▸ TASK ITEM
Transcribe exactly the lines below that begin at the line with "our choices. |" and stop after the line with "no-store만으로 캐시가 무효화 되어야 하는 것이 맞다.", leaving out every picture.

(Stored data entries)

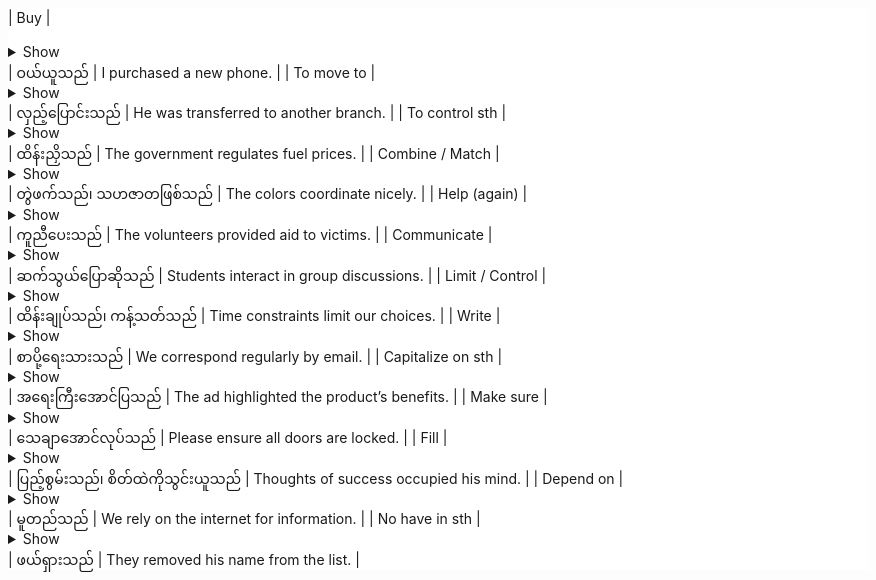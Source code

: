 | Buy | <details><summary>Show</summary></details> | ဝယ်ယူသည် | I purchased a new phone. |
| To move to | <details><summary>Show</summary></details> | လှည့်ပြောင်းသည် | He was transferred to another branch. |
| To control sth | <details><summary>Show</summary></details> | ထိန်းညှိသည် | The government regulates fuel prices. |
| Combine / Match | <details><summary>Show</summary></details> | တွဲဖက်သည်၊ သဟဇာတဖြစ်သည် | The colors coordinate nicely. |
| Help (again) | <details><summary>Show</summary></details> | ကူညီပေးသည် | The volunteers provided aid to victims. |
| Communicate | <details><summary>Show</summary></details> | ဆက်သွယ်ပြောဆိုသည် | Students interact in group discussions. |
| Limit / Control | <details><summary>Show</summary></details> | ထိန်းချုပ်သည်၊ ကန့်သတ်သည် | Time constraints limit our choices. |
| Write | <details><summary>Show</summary></details> | စာပို့ရေးသားသည် | We correspond regularly by email. |
| Capitalize on sth | <details><summary>Show</summary></details> | အရေးကြီးအောင်ပြသည် | The ad highlighted the product’s benefits. |
| Make sure | <details><summary>Show</summary></details> | သေချာအောင်လုပ်သည် | Please ensure all doors are locked. |
| Fill | <details><summary>Show</summary></details> | ပြည့်စွမ်းသည်၊ စိတ်ထဲကိုသွင်းယူသည် | Thoughts of success occupied his mind. |
| Depend on | <details><summary>Show</summary></details> | မူတည်သည် | We rely on the internet for information. |
| No have in sth | <details><summary>Show</summary></details> | ဖယ်ရှားသည် | They removed his name from the list. |


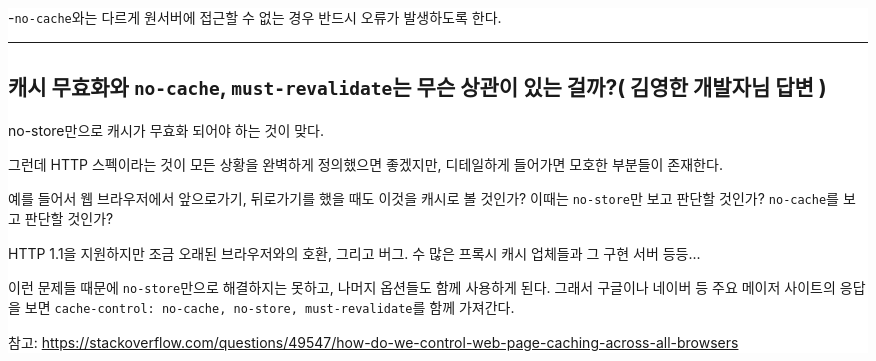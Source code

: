   -```no-cache```와는 다르게 원서버에 접근할 수 없는 경우 반드시 오류가 발생하도록 한다.

***
## 캐시 무효화와 ```no-cache```, ```must-revalidate```는 무슨 상관이 있는 걸까?( 김영한 개발자님 답변 )
  no-store만으로 캐시가 무효화 되어야 하는 것이 맞다.

  그런데 HTTP 스펙이라는 것이 모든 상황을 완벽하게 정의했으면 좋겠지만, 디테일하게 들어가면 모호한 부분들이 존재한다.

  예를 들어서 웹 브라우저에서 앞으로가기, 뒤로가기를 했을 때도 이것을 캐시로 볼 것인가? 이때는 ```no-store```만 보고 판단할 것인가? ```no-cache```를 보고 판단할 것인가?

  HTTP 1.1을 지원하지만 조금 오래된 브라우저와의 호환, 그리고 버그. 수 많은 프록시 캐시 업체들과 그 구현 서버 등등...

  이런 문제들 때문에 ```no-store```만으로 해결하지는 못하고, 나머지 옵션들도 함께 사용하게 된다. 그래서 구글이나 네이버 등 주요 메이저 사이트의 응답을 보면 ```cache-control: no-cache, no-store, must-revalidate```를 함께 가져간다.

  참고: https://stackoverflow.com/questions/49547/how-do-we-control-web-page-caching-across-all-browsers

▸ EXERCISE RESPONSE
| Limit / Control | <details><summary>Show</summary></details> | ထိန်းချုပ်သည်၊ ကန့်သတ်သည် | Time constraints limit our choices. |
| Write | <details><summary>Show</summary></details> | စာပို့ရေးသားသည် | We correspond regularly by email. |
| Capitalize on sth | <details><summary>Show</summary></details> | အရေးကြီးအောင်ပြသည် | The ad highlighted the product’s benefits. |
| Make sure | <details><summary>Show</summary></details> | သေချာအောင်လုပ်သည် | Please ensure all doors are locked. |
| Fill | <details><summary>Show</summary></details> | ပြည့်စွမ်းသည်၊ စိတ်ထဲကိုသွင်းယူသည် | Thoughts of success occupied his mind. |
| Depend on | <details><summary>Show</summary></details> | မူတည်သည် | We rely on the internet for information. |
| No have in sth | <details><summary>Show</summary></details> | ဖယ်ရှားသည် | They removed his name from the list. |


Source code

:   -```no-cache```와는 다르게 원서버에 접근할 수 없는 경우 반드시 오류가 발생하도록 한다.

***
## 캐시 무효화와 ```no-cache```, ```must-revalidate```는 무슨 상관이 있는 걸까?( 김영한 개발자님 답변 )
  no-store만으로 캐시가 무효화 되어야 하는 것이 맞다.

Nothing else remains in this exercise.